#### What is expected:
Go through the entries below and copy each line that holds the word "partager".

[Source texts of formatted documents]
=== Begin Enclosure ===

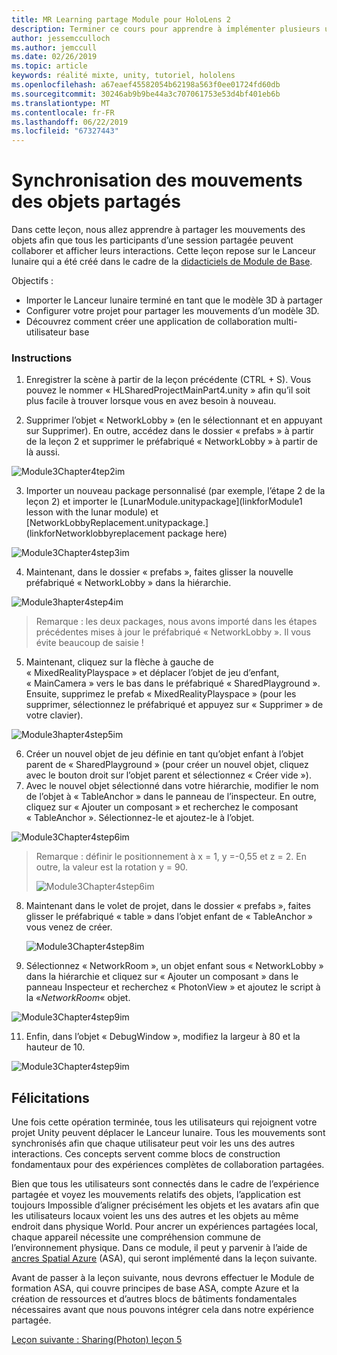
 ```yaml
---
title: MR Learning partage Module pour HoloLens 2
description: Terminer ce cours pour apprendre à implémenter plusieurs utilisateurs les expériences partagées au sein d’une application de HoloLens 2.
author: jessemcculloch
ms.author: jemccull
ms.date: 02/26/2019
ms.topic: article
keywords: réalité mixte, unity, tutoriel, hololens
ms.openlocfilehash: a67eaef45582054b62198a563f0ee01724fd60db
ms.sourcegitcommit: 30246ab9b9be44a3c707061753e53d4bf401eb6b
ms.translationtype: MT
ms.contentlocale: fr-FR
ms.lasthandoff: 06/22/2019
ms.locfileid: "67327443"
---
```

# <a name="synchronizing-the-movements-of-shared-objects"></a>Synchronisation des mouvements des objets partagés

Dans cette leçon, nous allez apprendre à partager les mouvements des objets afin que tous les participants d’une session partagée peuvent collaborer et afficher leurs interactions. Cette leçon repose sur le Lanceur lunaire qui a été créé dans le cadre de la [didacticiels de Module de Base](mrlearning-base.md).

Objectifs :

- Importer le Lanceur lunaire terminé en tant que le modèle 3D à partager
- Configurer votre projet pour partager les mouvements d’un modèle 3D.
- Découvrez comment créer une application de collaboration multi-utilisateur base

### <a name="instructions"></a>Instructions

1. Enregistrer la scène à partir de la leçon précédente (CTRL + S). Vous pouvez le nommer « HLSharedProjectMainPart4.unity » afin qu’il soit plus facile à trouver lorsque vous en avez besoin à nouveau.

2. Supprimer l’objet « NetworkLobby » (en le sélectionnant et en appuyant sur Supprimer). En outre, accédez dans le dossier « prefabs » à partir de la leçon 2 et supprimer le préfabriqué « NetworkLobby » à partir de là aussi.

![Module3Chapter4tep2im](images/module3chapter4step2im.PNG)

3. Importer un nouveau package personnalisé (par exemple, l’étape 2 de la leçon 2) et importer le [LunarModule.unitypackage](linkforModule1 lesson with the lunar module) et [NetworkLobbyReplacement.unitypackage.](linkforNetworklobbyreplacement package here)

![Module3Chapter4step3im](images/module3chapter4step3im.PNG)

4. Maintenant, dans le dossier « prefabs », faites glisser la nouvelle préfabriqué « NetworkLobby » dans la hiérarchie. 

![Module3hapter4step4im](images/module3chapter4step4im.PNG)

> Remarque : les deux packages, nous avons importé dans les étapes précédentes mises à jour le préfabriqué « NetworkLobby ». Il vous évite beaucoup de saisie !

5. Maintenant, cliquez sur la flèche à gauche de « MixedRealityPlayspace » et déplacer l’objet de jeu d’enfant, « MainCamera » vers le bas dans le préfabriqué « SharedPlayground ». Ensuite, supprimez le prefab « MixedRealityPlayspace » (pour les supprimer, sélectionnez le préfabriqué et appuyez sur « Supprimer » de votre clavier).

![Module3hapter4step5im](images/module3chapter4step5im.PNG)

6. Créer un nouvel objet de jeu définie en tant qu’objet enfant à l’objet parent de « SharedPlayground » (pour créer un nouvel objet, cliquez avec le bouton droit sur l’objet parent et sélectionnez « Créer vide »).
7. Avec le nouvel objet sélectionné dans votre hiérarchie, modifier le nom de l’objet à « TableAnchor » dans le panneau de l’inspecteur. En outre, cliquez sur « Ajouter un composant » et recherchez le composant « TableAnchor ». Sélectionnez-le et ajoutez-le à l’objet.

![Module3Chapter4step6im](images/module3chapter4step7im.PNG)

> Remarque : définir le positionnement à x = 1, y =-0,55 et z = 2. En outre, la valeur est la rotation y = 90. 
>
> ![Module3Chapter4step6im](images/module3chapter4noteim.PNG)

8. Maintenant dans le volet de projet, dans le dossier « prefabs », faites glisser le préfabriqué « table » dans l’objet enfant de « TableAnchor » vous venez de créer.

   ![Module3Chapter4step8im](images/module3chapter4step8im.PNG)

9. Sélectionnez « NetworkRoom », un objet enfant sous « NetworkLobby » dans la hiérarchie et cliquez sur « Ajouter un composant » dans le panneau Inspecteur et recherchez « PhotonView » et ajoutez le script à la «*NetworkRoom*« objet.

![Module3Chapter4step9im](images/module3chapter4step9im.PNG)

11. Enfin, dans l’objet « DebugWindow », modifiez la largeur à 80 et la hauteur de 10.

![Module3Chapter4step9im](images/module3chapter4step11im.PNG)




## <a name="congratulations"></a>Félicitations

Une fois cette opération terminée, tous les utilisateurs qui rejoignent votre projet Unity peuvent déplacer le Lanceur lunaire. Tous les mouvements sont synchronisés afin que chaque utilisateur peut voir les uns des autres interactions. Ces concepts servent comme blocs de construction fondamentaux pour des expériences complètes de collaboration partagées. 

Bien que tous les utilisateurs sont connectés dans le cadre de l’expérience partagée et voyez les mouvements relatifs des objets, l’application est toujours Impossible d’aligner précisément les objets et les avatars afin que les utilisateurs locaux voient les uns des autres et les objets au même endroit dans physique World. Pour ancrer un expériences partagées local, chaque appareil nécessite une compréhension commune de l’environnement physique. Dans ce module, il peut y parvenir à l’aide de [ancres Spatial Azure](<https://azure.microsoft.com/en-us/services/spatial-anchors/>) (ASA), qui seront implémenté dans la leçon suivante.

Avant de passer à la leçon suivante, nous devrons effectuer le Module de formation ASA, qui couvre principes de base ASA, compte Azure et la création de ressources et d’autres blocs de bâtiments fondamentales nécessaires avant que nous pouvons intégrer cela dans notre expérience partagée.

[Leçon suivante : Sharing(Photon) leçon 5](mrlearning-sharing(photon)-ch5.md)


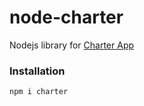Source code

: node-charter
============

Nodejs library for [Charter App](http://pbosetti.github.io/Charter/)


### Installation

```
npm i charter
```



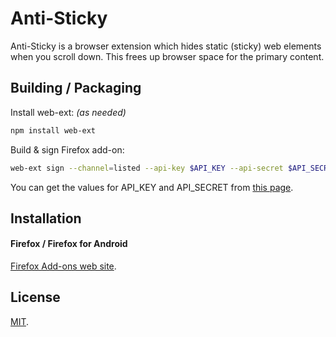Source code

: # Anti-Sticky

Anti-Sticky is a browser extension which hides static (sticky) web elements when you scroll down. This frees up browser space for the primary content.

## Building / Packaging

Install web-ext: _(as needed)_
```bash
npm install web-ext
```

Build & sign Firefox add-on:
```bash
web-ext sign --channel=listed --api-key $API_KEY --api-secret $API_SECRET -s src
```

You can get the values for API_KEY and API_SECRET from [this page](https://addons.mozilla.org/en-US/developers/addon/api/key/).

## Installation

#### Firefox / Firefox for Android

[Firefox Add-ons web site](https://addons.mozilla.org/en-US/firefox/addon/anti-sticky/).

## License

[MIT](https://github.com/justinormont/AntiStickyExtension/blob/master/LICENSE).
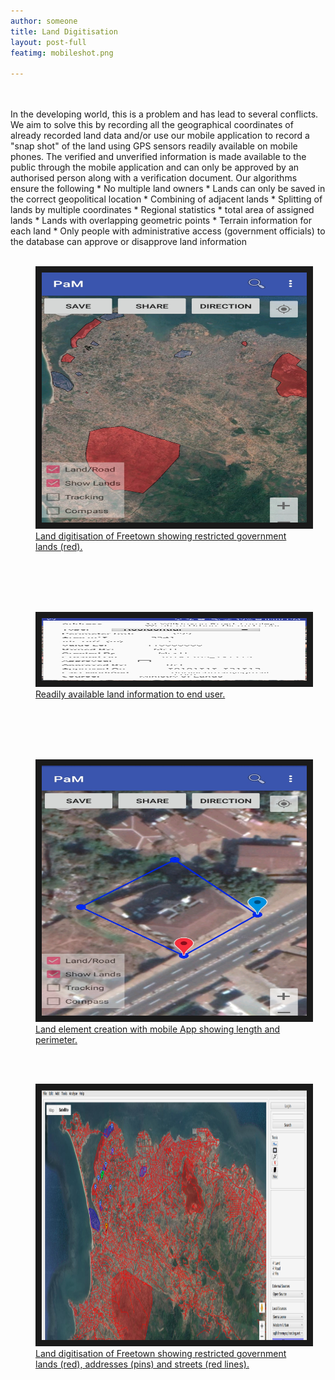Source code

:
 ```yaml
---
author: someone
title: Land Digitisation
layout: post-full
featimg: mobileshot.png

---
```

<br/>
<br/>
In the developing world, this is a problem and has lead to several conflicts. We aim to solve this by recording all the geographical coordinates of already recorded land data and/or use our mobile application to record a "snap shot" of the land using GPS sensors readily available on mobile phones. The verified and unverified information is made available to the public through the mobile application and can only be approved by an authorised person along with a verification document. Our algorithms ensure the following
* No multiple land owners
* Lands can only be saved in the correct geopolitical location
* Combining of adjacent lands
* Splitting of lands by multiple coordinates
* Regional statistics
    * total area of assigned lands
    * Lands with overlapping geometric points
* Terrain information for each land
* Only people with administrative access (government officials) to the database can approve or disapprove land information
<br/>
<br/>

<figure>
<a href="/media/compressed/mobileshot2.png
" target="_blank"><img src="/media/compressed/mobileshot2.png" 
width="600" height="400" border="10" />
 <figcaption>
 Land digitisation of Freetown showing restricted government lands (red).
 </figcaption></a>
 </figure>
  <br/>
<br/>


 <br/>
<br/>
 <figure>
<a href="/media/compressed/landClicked.jpg
" target="_blank"><img src="/media/compressed/landClicked.jpg" 
alt="IMAGE ALT TEXT HERE" width="600" height="100" border="10" />
 <figcaption>
 Readily available land information to end user.
 </figcaption></a>
 </figure>
 <br/>
<br/>


 <br/>
<br/>

 

 
 <figure>
<a href="/media/compressed/createLand.png
" target="_blank"><img src="/media/compressed/createLand.png" 
alt="IMAGE ALT TEXT HERE" width="600" height="400" border="10" />
 <figcaption>
 Land element creation with mobile App showing length and perimeter.
 </figcaption></a>
 </figure>
 <br/>
<br/>
 
  <figure>
<a href="/media/compressed/landdigitisationComp.png
" target="_blank"><img src="/media/compressed/landdigitisationComp.png" 
alt="IMAGE ALT TEXT HERE" width="600" height="400" border="10" />
 <figcaption>
 Land digitisation of Freetown showing restricted government lands (red), addresses (pins) and streets (red lines).
 </figcaption></a>
 </figure>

=== End Enclosure ===

#### Output below:
Dans cette leçon, nous allez apprendre à partager les mouvements des objets afin que tous les participants d’une session partagée peuvent collaborer et afficher leurs interactions. Cette leçon repose sur le Lanceur lunaire qui a été créé dans le cadre de la [didacticiels de Module de Base](mrlearning-base.md).
- Importer le Lanceur lunaire terminé en tant que le modèle 3D à partager
- Configurer votre projet pour partager les mouvements d’un modèle 3D.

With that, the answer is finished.